Deke fece un gesto spazientito.
— Ehm — dissi, sforzandomi coraggiosamente di non divagare. — In questo caso quel che conta non è perché l’hanno usata, ma che sia stato fatto. Considerata la quantità di gente, ne avranno utilizzata parecchia. E se ne serve così tanta…
— Ehi, potremmo risalire facilmente allo spacciatore — disse Deke.
— A fare due più due ci arrivo ancora — saltò su Deborah.
— Deke, corri alla Narcotici. Chiedi al sergente Fine un elenco dei più grossi trafficanti di salvia della zona.
— Sarà fatto. — Deke mi strizzò l’occhio. — Ci vuole un po’ d’iniziativa, no? — Fece il gesto di puntarmi addosso una pistola e abbassò il pollice di scatto. — Bum — esclamò con un sorriso, mentre si allontanava. Appena uscito dalla porta per poco non sbatté addosso a Hood, che gli diede uno spintone e raggiunse il nostro gruppetto, sfoggiando un sorriso largo e per nulla attraente.
— Sei in compagnia dell’intellighenzia, vedo — disse a Debs.
— Sono in compagnia di due nerds e di un coglione — rispose lei.
— Ehi — obiettò Vince. — Noi non siamo nerds. Siamo geeks.
— Aspetta e vedrai — annunciò Hood.
— Che cosa dovrei vedere, Richard? — fece mia sorella, acida.
— Ho trovato quei due haitiani — disse. — Vedrai che ne varrà dannatamente la pena, garantito.
— Lo spero bene, Richard, perché ne ho dannatamente bisogno — rispose Debs. — Dove sono?
Hood aprì la porta e fece cenno a qualcuno in corridoio. — Dentro — disse, e due individui gli sfilarono accanto.
Erano molto magri e di colore. Avevano le manette ed erano stati spinti dentro da un poliziotto in divisa. Il primo prigioniero era leggermente claudicante, il secondo sfoggiava un occhio gonfio e un po’ chiuso. Vennero sospinti gentilmente al cospetto di Deborah, mentre Hood tornava ad affacciarsi in corridoio, guardando da entrambe le parti come se cercasse qualcuno. — Ehi, Nick! Per di qua! — esclamò infine, e una terza persona ci raggiunse.
— Mi chiamo Nichole — disse, rivolta a Hood. — Non Nick. — Hood le lanciò un sorrisetto e lei scosse il capo, facendo svolazzare una lucente massa di ricci scuri. — Senza contare che per te sarei la signorina Rickman. — Lo guardò dritto negli occhi, ma Hood non abbandonava il suo sorrisetto, così la donna rinunciò e si avvicinò al tavolo. Era alta, vestita alla moda e portava con sé un grosso album per gli schizzi e parecchie matite. Era l’artista forense della Scientifica.
Deborah la salutò con un cenno. — Nichole. Tutto bene?
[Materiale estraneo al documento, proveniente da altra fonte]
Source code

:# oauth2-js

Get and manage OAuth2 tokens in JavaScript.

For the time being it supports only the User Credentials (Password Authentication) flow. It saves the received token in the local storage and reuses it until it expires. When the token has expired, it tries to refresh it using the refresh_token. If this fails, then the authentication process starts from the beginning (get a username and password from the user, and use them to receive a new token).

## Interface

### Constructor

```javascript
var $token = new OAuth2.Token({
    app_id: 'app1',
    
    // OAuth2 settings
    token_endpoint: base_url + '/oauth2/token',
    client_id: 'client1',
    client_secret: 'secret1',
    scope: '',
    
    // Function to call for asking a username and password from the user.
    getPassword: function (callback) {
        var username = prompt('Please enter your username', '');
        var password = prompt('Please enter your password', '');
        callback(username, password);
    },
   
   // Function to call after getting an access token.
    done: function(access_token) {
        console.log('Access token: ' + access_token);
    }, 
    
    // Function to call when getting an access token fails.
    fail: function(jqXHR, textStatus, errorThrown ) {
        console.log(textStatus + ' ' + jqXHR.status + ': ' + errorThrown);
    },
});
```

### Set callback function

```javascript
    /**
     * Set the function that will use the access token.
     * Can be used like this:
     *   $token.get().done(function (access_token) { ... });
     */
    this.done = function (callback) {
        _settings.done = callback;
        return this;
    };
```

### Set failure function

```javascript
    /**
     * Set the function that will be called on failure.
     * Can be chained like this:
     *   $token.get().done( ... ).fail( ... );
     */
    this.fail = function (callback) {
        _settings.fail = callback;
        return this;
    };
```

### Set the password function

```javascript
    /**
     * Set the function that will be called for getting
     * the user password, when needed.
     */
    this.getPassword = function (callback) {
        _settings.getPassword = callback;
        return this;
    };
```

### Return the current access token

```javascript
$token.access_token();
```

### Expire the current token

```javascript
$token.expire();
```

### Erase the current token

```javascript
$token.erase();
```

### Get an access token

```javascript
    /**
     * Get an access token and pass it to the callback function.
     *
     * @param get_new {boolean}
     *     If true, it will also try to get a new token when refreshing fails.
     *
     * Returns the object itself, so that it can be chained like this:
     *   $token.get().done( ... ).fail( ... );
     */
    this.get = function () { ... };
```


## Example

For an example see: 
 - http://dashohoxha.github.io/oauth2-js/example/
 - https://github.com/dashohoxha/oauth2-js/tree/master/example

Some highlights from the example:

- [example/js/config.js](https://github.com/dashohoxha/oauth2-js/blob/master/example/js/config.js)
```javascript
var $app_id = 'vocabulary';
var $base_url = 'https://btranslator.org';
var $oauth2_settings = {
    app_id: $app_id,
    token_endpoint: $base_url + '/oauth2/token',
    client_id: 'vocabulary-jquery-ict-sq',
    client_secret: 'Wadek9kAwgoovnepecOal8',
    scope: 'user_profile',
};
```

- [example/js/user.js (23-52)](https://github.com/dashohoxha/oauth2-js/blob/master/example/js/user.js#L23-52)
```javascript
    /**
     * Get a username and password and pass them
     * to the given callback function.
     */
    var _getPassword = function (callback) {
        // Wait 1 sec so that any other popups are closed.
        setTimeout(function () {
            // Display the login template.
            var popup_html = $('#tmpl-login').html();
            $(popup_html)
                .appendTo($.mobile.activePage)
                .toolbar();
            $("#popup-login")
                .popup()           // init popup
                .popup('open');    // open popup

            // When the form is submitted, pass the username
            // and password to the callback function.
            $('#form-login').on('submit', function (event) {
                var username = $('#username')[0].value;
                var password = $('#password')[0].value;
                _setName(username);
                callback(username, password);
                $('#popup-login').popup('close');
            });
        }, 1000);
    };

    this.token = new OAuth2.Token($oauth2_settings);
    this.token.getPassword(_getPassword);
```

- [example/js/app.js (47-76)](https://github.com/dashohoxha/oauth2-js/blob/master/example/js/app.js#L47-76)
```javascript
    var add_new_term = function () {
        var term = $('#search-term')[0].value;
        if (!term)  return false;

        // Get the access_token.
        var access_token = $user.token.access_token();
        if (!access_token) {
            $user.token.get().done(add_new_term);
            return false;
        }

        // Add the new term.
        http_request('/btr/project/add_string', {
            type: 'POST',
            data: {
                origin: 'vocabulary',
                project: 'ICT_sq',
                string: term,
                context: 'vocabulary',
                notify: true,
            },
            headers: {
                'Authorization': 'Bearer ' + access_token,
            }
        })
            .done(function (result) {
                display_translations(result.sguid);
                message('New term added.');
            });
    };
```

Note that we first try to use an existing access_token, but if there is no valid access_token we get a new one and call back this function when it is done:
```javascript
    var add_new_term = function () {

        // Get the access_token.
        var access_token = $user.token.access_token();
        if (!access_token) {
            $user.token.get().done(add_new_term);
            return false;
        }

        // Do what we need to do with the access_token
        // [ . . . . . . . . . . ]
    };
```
— Sergente Morgan — rispose. — Fa sempre piacere disegnare qualcuno che non è morto. — Inarcò il sopracciglio. — Perché non lo è, vero?
— Spero proprio di no — rispose Deborah. — Visto che è la mia migliore possibilità per salvare quella ragazza.
— Okay — disse Nichole — proviamoci. — Posò l’album con le matite sul tavolo, si sedette e si preparò a disegnare.
Intanto Deborah osservava i tizi condotti da Hood. — Che cosa è capitato a questi due? — chiese al detective.
Lui alzò le spalle con una faccia da santarellino. — In che senso?
Debs lo fissò ancora per un po’, ma l’uomo si appoggiò alla parete, facendo l’indifferente. Si rivolse allora ai prigionieri. — Bonjour — disse.